Dès les premières minutes, la série nous dépeint le péril que représentent les fameux « Marcheurs blancs » comme une menace latente, lente, mais que l’on devine immédiatement inévitable. Dans une société où les saisons sont déréglées et s’étendent sur plusieurs années, la venue d’un hiver éternel et mortel est constamment prophétisée, ne serait-ce qu’à travers la devise de la famille Stark « Winter is coming ».

Difficile pour les citoyens conscientisés que nous sommes de ne pas y voir un parallèle flagrant avec la menace persistante et constante que constituent les changements climatiques sur nos sociétés modernes. En effet, les premières alertes lancées sur les potentiels effets néfastes des changements climatiques ne datent pas du dernier rapport du GIEC (Groupe Intergouvernemental d’experts sur l’Évolution du Climat) mais remontent déjà à plusieurs décennies.

Une réponse divisée

Dès les premières saisons de la série, les rapports sur les victimes des Marcheurs blancs tombent et s’accumulent. Ces derniers ne concernent au départ que les populations éloignées, là-bas, au-delà du Mur, qui a toujours protégé les populations des 7 Royaumes de Westeros. Plusieurs alertes sont lancées par les membres de la Garde de Nuit, veilleurs indépendants des jeux politiques des royaumes, mais ne reçoivent en réponse que le déni. Il faut attendre l’avant dernière saison de la série pour que nos courageux héros se trouvent en capacité d’apporter la preuve concrète de la menace au reste des dirigeants du continent. Et pourtant, malgré cette preuve incontestable, la réponse est divisée. Certains font le choix du combat et d’autres préfèrent se cacher, attendre et laisser les autres s’occuper du problème afin de protéger leurs propres intérêts.

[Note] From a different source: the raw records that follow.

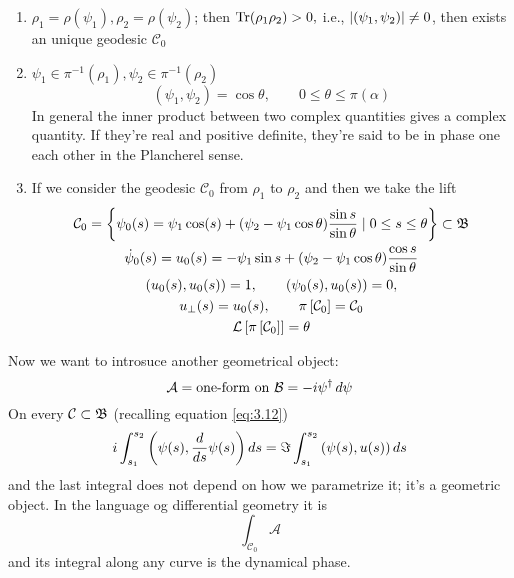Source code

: \begin{enumerate}[i]
	\item $ \rho_1=\rho(\psi_1),\rho_2=\rho(\psi_2) $; then $ \mathrm{Tr}(\rho_1\rho_2)>0, $ i.e., $ \lvert\left(\psi_1,\psi_2\right)\rvert\neq 0 $, then exists an unique geodesic $ \mathcal{C}_0 $
	\item $ \psi_1\in\pi^{-1}(\rho_1), \psi_2\in\pi^{-1}(\rho_2) $
	\begin{equation}
	\left(\psi_1,\psi_2 \right)=\cos\theta, \qquad 0\leq \theta\leq\pi(\alpha)
	\end{equation}
	In general the inner product between two complex quantities gives a complex quantity. If they're real and positive definite, they're said to be in phase one each other in the Plancherel sense.
	\item If we consider the geodesic $ \mathcal{C}_0 $ from $ \rho_1 $ to $ \rho_2 $ and then we take the lift
	\begin{gather}
	\mathcal{C}_0=\left\{\psi_0(s)=\psi_1\cos(s)+(\psi_2-\psi_1\cos\theta)\frac{\sin s}{\sin\theta}\mid 0\leq s\leq\theta \right\}\subset\mathfrak{B}\\
	\dot{\psi}_0(s)=u_0(s)=-\psi_1\sin s+(\psi_2-\psi_1\cos\theta)\dfrac{\cos s}{\sin \theta}\\
	(u_0(s),u_0(s))=1, \qquad (\psi_0(s),u_0(s))=0,\\
	u_{\perp}(s)=u_0(s),\qquad \pi\left[\mathcal{C}_0 \right]=\mathcal{C}_0\\
	\mathcal{L}\left[\pi\left[\mathcal{C}_0 \right] \right]=\theta
	\end{gather}
\end{enumerate}

Now we want to introsuce another geometrical object: 
\begin{equation}
\mathcal{A}=\text{one-form on $ \mathcal{B} $} = -i\psi^{\dagger}\mathop{}\!d \psi
\end{equation}
On every $ \mathcal{C}\subset\mathfrak{B} $ (recalling equation \eqref{eq:3.12})
\begin{equation}
\-i\int_{s_1}^{s_2}\left(\psi(s),\frac{d}{ds}\psi(s)\right)\mathop{}\!d s=\Im\int_{s_1}^{s_2}\left(\psi(s),u(s)\right)\mathop{}\!d s
\end{equation}
and the last integral does not depend on how we parametrize it; it's a geometric object.
In the language og differential geometry it is 
\begin{equation}
\int_{\mathcal{C}_0}\mathcal{A}
\end{equation}
and its integral along any curve is the dynamical phase.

Une nouvelle fois, impossible de ne pas y voir le parallèle n’est-ce pas ? Entre 1990 et 2014, le GIEC a publié 5 rapports, toujours plus préoccupants sur l’état des changements climatiques et leurs conséquences à venir. Pourtant, les grandes avancées de la réponse internationale se comptent sur les doigts d’une main et sont entachées de comportements opportunistes. Que dire du Protocole de Kyoto et de son incapacité à unifier les pays dans la lutte contre les changements climatiques ? Que dire de l’élan d’universalité ouvert par l’Accord de Paris et piétiné par l’individualisme d’un Président ? La considération que cela traduit des pays développés vis-à-vis des populations d’ores et déjà victimes des changements climatiques n’est encore une fois pas si différente de la situation dépeinte dans la série. La montée d’une pensée basée sur « le progrès et la technologie nous sauverons » n’est pas non plus sans rappeler la confiance aveugle des souverains de Westeros dans la solidité du Mur. Confiance qui est bien vite partie en fumée, comme le Mur d’ailleurs…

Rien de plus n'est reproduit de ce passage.